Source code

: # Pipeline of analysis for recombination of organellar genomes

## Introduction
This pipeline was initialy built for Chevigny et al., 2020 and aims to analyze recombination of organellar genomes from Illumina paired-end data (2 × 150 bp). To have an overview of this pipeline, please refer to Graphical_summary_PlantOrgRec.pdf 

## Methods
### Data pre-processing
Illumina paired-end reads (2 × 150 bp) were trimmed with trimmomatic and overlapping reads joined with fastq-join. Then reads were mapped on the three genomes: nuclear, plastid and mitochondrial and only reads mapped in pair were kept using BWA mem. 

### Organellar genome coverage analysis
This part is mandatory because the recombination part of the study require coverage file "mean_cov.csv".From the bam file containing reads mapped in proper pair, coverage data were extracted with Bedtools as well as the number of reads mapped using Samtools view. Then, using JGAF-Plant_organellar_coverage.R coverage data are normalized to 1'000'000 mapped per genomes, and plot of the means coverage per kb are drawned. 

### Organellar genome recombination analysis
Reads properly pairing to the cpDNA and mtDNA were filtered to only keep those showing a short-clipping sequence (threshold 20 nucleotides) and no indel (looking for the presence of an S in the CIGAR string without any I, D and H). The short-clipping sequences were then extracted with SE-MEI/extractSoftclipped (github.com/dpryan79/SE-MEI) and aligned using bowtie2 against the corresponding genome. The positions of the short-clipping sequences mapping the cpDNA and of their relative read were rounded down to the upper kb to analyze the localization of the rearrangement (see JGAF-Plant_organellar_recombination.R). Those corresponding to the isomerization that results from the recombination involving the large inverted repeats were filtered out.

◇ ◇ ◇

**Task instructions:** Tally the lines above with "paired", please; number only.

**The answer:** 2